Dataset records:
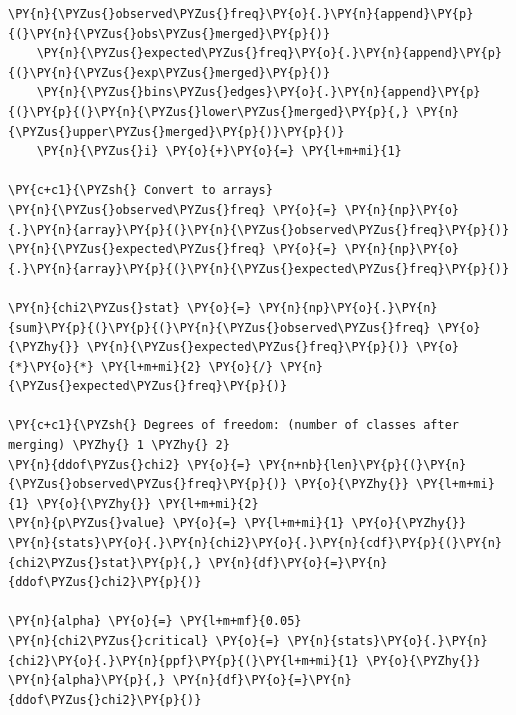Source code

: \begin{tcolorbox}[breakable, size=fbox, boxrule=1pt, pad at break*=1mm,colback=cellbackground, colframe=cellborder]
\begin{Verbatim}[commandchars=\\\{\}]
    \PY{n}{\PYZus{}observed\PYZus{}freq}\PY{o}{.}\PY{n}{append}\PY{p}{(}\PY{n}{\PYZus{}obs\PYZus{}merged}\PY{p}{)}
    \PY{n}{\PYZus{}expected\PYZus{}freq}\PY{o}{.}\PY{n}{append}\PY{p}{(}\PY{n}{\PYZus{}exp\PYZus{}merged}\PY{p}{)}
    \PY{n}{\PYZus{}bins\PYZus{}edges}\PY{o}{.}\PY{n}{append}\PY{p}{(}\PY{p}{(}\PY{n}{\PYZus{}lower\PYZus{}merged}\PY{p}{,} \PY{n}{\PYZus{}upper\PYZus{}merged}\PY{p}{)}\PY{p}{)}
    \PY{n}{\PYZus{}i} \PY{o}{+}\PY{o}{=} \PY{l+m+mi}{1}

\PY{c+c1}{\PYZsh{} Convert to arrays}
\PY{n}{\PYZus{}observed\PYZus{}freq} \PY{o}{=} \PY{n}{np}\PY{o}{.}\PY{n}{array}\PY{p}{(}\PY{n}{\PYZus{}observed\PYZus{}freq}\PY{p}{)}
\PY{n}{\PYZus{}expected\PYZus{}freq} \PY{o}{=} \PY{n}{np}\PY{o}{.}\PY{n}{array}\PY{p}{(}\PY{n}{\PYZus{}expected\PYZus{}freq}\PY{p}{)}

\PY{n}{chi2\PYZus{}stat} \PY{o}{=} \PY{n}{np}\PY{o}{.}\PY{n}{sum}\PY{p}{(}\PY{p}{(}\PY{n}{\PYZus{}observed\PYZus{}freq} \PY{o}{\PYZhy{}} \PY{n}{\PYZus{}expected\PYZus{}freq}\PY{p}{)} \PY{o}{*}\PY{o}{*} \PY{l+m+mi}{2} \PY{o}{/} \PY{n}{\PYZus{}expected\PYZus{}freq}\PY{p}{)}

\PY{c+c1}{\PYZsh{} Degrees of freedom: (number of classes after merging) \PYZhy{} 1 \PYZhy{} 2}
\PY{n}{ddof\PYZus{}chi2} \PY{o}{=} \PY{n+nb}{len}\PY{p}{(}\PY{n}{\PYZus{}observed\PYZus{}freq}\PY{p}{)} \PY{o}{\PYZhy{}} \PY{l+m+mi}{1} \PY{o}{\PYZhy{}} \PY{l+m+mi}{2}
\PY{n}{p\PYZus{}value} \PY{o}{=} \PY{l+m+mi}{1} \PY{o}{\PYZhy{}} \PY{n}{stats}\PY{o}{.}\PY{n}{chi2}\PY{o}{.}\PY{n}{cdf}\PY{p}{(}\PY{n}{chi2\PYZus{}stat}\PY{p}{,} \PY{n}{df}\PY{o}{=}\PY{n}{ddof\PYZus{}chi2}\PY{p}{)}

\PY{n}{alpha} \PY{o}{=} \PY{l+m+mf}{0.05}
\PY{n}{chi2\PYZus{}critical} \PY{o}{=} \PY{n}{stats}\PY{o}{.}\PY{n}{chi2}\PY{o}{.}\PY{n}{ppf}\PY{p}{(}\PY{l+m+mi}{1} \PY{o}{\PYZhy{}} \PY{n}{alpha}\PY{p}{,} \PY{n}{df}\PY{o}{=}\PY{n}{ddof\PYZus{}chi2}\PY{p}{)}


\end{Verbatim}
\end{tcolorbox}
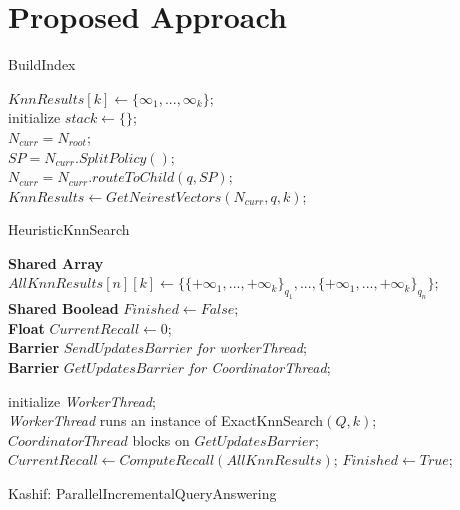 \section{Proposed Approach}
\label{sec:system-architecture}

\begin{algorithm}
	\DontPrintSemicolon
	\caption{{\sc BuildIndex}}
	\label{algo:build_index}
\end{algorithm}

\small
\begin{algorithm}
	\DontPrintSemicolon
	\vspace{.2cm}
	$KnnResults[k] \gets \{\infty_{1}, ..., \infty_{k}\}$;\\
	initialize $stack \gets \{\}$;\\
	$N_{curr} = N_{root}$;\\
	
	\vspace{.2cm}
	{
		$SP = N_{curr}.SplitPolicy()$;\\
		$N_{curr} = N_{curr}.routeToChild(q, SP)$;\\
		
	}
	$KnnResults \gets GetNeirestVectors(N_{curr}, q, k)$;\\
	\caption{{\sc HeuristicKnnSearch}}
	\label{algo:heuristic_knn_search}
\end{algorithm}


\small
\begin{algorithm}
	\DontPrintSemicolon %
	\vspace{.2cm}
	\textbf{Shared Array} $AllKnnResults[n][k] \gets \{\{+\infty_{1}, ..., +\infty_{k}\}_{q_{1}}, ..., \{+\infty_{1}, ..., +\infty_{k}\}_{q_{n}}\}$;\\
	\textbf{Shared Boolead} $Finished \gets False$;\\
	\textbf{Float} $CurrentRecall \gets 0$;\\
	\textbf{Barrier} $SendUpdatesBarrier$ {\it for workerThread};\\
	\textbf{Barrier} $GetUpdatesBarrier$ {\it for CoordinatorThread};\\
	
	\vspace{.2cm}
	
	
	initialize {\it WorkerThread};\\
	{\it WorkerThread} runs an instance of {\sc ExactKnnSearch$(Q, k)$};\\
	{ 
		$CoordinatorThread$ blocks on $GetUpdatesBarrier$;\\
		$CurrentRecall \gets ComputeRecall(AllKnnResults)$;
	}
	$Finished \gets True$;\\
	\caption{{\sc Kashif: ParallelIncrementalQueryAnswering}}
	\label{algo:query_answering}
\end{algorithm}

Task brief:
Would you show all lines of the material above that contain the word "append"?

Solution to this exercise:
    \PY{n}{\PYZus{}observed\PYZus{}freq}\PY{o}{.}\PY{n}{append}\PY{p}{(}\PY{n}{\PYZus{}obs\PYZus{}merged}\PY{p}{)}
    \PY{n}{\PYZus{}expected\PYZus{}freq}\PY{o}{.}\PY{n}{append}\PY{p}{(}\PY{n}{\PYZus{}exp\PYZus{}merged}\PY{p}{)}
    \PY{n}{\PYZus{}bins\PYZus{}edges}\PY{o}{.}\PY{n}{append}\PY{p}{(}\PY{p}{(}\PY{n}{\PYZus{}lower\PYZus{}merged}\PY{p}{,} \PY{n}{\PYZus{}upper\PYZus{}merged}\PY{p}{)}\PY{p}{)}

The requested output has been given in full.